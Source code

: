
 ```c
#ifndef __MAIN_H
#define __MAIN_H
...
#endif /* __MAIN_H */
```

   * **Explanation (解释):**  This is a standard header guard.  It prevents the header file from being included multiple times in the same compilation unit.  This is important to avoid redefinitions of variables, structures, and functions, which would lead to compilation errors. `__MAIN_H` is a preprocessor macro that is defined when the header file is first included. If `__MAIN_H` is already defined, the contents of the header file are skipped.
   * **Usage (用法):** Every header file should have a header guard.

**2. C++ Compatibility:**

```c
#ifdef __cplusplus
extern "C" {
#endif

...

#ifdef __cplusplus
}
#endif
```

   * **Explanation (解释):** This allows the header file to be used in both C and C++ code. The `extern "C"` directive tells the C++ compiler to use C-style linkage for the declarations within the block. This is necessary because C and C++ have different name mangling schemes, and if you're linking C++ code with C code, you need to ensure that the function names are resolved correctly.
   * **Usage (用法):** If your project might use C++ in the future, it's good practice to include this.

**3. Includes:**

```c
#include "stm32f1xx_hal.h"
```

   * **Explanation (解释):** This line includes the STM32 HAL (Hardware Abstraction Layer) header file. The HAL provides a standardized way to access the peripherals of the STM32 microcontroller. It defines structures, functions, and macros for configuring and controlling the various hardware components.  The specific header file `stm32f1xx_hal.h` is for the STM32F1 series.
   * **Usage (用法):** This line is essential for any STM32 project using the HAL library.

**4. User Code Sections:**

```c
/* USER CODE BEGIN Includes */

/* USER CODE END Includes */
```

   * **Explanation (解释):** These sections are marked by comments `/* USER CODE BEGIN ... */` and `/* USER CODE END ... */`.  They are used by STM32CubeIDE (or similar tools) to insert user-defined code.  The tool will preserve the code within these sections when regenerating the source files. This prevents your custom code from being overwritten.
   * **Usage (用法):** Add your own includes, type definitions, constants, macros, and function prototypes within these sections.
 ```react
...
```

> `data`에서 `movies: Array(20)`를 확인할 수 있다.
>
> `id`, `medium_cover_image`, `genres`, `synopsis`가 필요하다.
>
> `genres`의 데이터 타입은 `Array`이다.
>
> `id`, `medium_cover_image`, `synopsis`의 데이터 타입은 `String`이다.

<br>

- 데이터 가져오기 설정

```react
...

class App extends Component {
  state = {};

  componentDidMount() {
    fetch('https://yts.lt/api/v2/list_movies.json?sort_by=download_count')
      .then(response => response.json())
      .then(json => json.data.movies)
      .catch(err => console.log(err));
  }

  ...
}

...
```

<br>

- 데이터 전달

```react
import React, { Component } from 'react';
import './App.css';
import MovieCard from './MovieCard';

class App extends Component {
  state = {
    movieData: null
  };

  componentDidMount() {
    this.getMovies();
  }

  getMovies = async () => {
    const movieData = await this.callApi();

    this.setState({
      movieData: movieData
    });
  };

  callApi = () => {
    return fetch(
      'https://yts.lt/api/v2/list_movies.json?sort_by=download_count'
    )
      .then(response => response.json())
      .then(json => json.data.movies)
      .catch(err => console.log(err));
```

WHAT IS BEING ASKED = Every entry needs to be retyped exactly.

EXERCISE OUTPUT =
Source code

:
 ```c
#ifndef __MAIN_H
#define __MAIN_H
...
#endif /* __MAIN_H */
```

   * **Explanation (解释):**  This is a standard header guard.  It prevents the header file from being included multiple times in the same compilation unit.  This is important to avoid redefinitions of variables, structures, and functions, which would lead to compilation errors. `__MAIN_H` is a preprocessor macro that is defined when the header file is first included. If `__MAIN_H` is already defined, the contents of the header file are skipped.
   * **Usage (用法):** Every header file should have a header guard.

**2. C++ Compatibility:**

```c
#ifdef __cplusplus
extern "C" {
#endif

...

#ifdef __cplusplus
}
#endif
```

   * **Explanation (解释):** This allows the header file to be used in both C and C++ code. The `extern "C"` directive tells the C++ compiler to use C-style linkage for the declarations within the block. This is necessary because C and C++ have different name mangling schemes, and if you're linking C++ code with C code, you need to ensure that the function names are resolved correctly.
   * **Usage (用法):** If your project might use C++ in the future, it's good practice to include this.

**3. Includes:**

```c
#include "stm32f1xx_hal.h"
```

   * **Explanation (解释):** This line includes the STM32 HAL (Hardware Abstraction Layer) header file. The HAL provides a standardized way to access the peripherals of the STM32 microcontroller. It defines structures, functions, and macros for configuring and controlling the various hardware components.  The specific header file `stm32f1xx_hal.h` is for the STM32F1 series.
   * **Usage (用法):** This line is essential for any STM32 project using the HAL library.

**4. User Code Sections:**

```c
/* USER CODE BEGIN Includes */

/* USER CODE END Includes */
```

   * **Explanation (解释):** These sections are marked by comments `/* USER CODE BEGIN ... */` and `/* USER CODE END ... */`.  They are used by STM32CubeIDE (or similar tools) to insert user-defined code.  The tool will preserve the code within these sections when regenerating the source files. This prevents your custom code from being overwritten.
   * **Usage (用法):** Add your own includes, type definitions, constants, macros, and function prototypes within these sections.
 ```react
...
```

> `data`에서 `movies: Array(20)`를 확인할 수 있다.
>
> `id`, `medium_cover_image`, `genres`, `synopsis`가 필요하다.
>
> `genres`의 데이터 타입은 `Array`이다.
>
> `id`, `medium_cover_image`, `synopsis`의 데이터 타입은 `String`이다.

<br>

- 데이터 가져오기 설정

```react
...

class App extends Component {
  state = {};

  componentDidMount() {
    fetch('https://yts.lt/api/v2/list_movies.json?sort_by=download_count')
      .then(response => response.json())
      .then(json => json.data.movies)
      .catch(err => console.log(err));
  }

  ...
}

...
```

<br>

- 데이터 전달

```react
import React, { Component } from 'react';
import './App.css';
import MovieCard from './MovieCard';

class App extends Component {
  state = {
    movieData: null
  };

  componentDidMount() {
    this.getMovies();
  }

  getMovies = async () => {
    const movieData = await this.callApi();

    this.setState({
      movieData: movieData
    });
  };

  callApi = () => {
    return fetch(
      'https://yts.lt/api/v2/list_movies.json?sort_by=download_count'
    )
      .then(response => response.json())
      .then(json => json.data.movies)
      .catch(err => console.log(err));
```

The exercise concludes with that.